I almost hesitate putting this here as it wasn't with a true macro lens, but a macro mode on a Ricoh GRiii but anyhoo...


----------



## Jeff15 (Jun 11, 2022)

Very good shot.....


----------



## Space Face (Jun 11, 2022)

Great eye detail.


----------



## John 2 (Jun 11, 2022)

Excellent and educational.  Great shot.


----------



## K9Kirk (Jun 11, 2022)

Yeah, that's Jeff Goldblum alright, shoot it! Ha! Nice pic.


----------



## Dean_Gretsch (Jun 11, 2022)

Great detail, no matter what you shot it with!


----------



## Robshoots (Jun 11, 2022)

That’s an outstanding shot.  The detail is amazing.  I like the reflection, too.


----------



## jeffashman (Jun 11, 2022)

That's an excellent shot, and it fits right in.

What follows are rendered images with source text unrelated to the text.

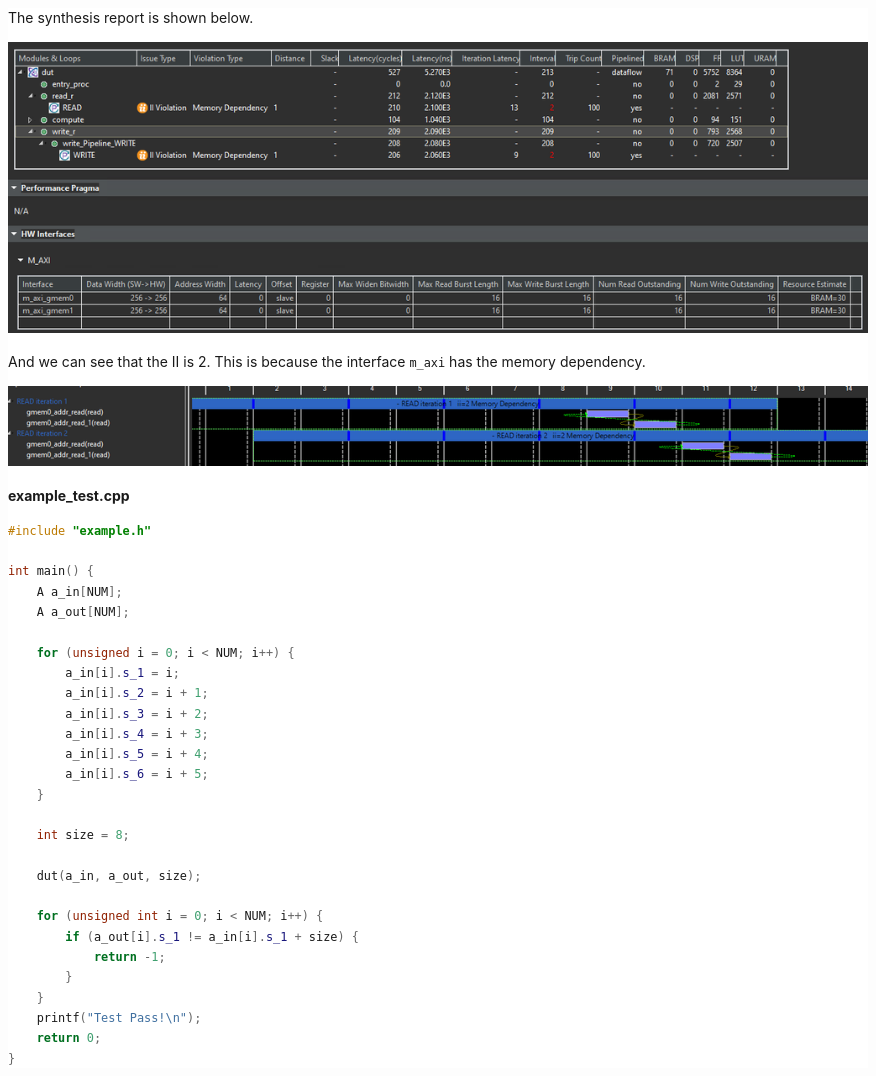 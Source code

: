 The synthesis report is shown below.

<div align=center><img src="Images/7_14.png" alt="drawing" width="900"/></div>

And we can see that the II is 2. This is because the interface ```m_axi``` has the memory dependency.

<div align=center><img src="Images/7_15.png" alt="drawing" width="1000"/></div>

**example_test.cpp**
```c++
#include "example.h"

int main() {
    A a_in[NUM];
    A a_out[NUM];

    for (unsigned i = 0; i < NUM; i++) {
        a_in[i].s_1 = i;
        a_in[i].s_2 = i + 1;
        a_in[i].s_3 = i + 2;
        a_in[i].s_4 = i + 3;
        a_in[i].s_5 = i + 4;
        a_in[i].s_6 = i + 5;
    }

    int size = 8;

    dut(a_in, a_out, size);

    for (unsigned int i = 0; i < NUM; i++) {
        if (a_out[i].s_1 != a_in[i].s_1 + size) {
            return -1;
        }
    }
    printf("Test Pass!\n");
    return 0;
}
```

The forum should really be called 'macro and close-up.' If you crop a bit off the bottom I think that would work very well.


----------



## Warhorse (Jun 11, 2022)

That's a "Fly" looking fly!


----------



## Jaknap (Jun 11, 2022)

Cool!


----------



## GDHLEWIS (Jun 11, 2022)

good shot


----------



## Donde (Jun 15, 2022)

Nice one.


----------



## Paulette (Jun 17, 2022)

Thats a great shot


----------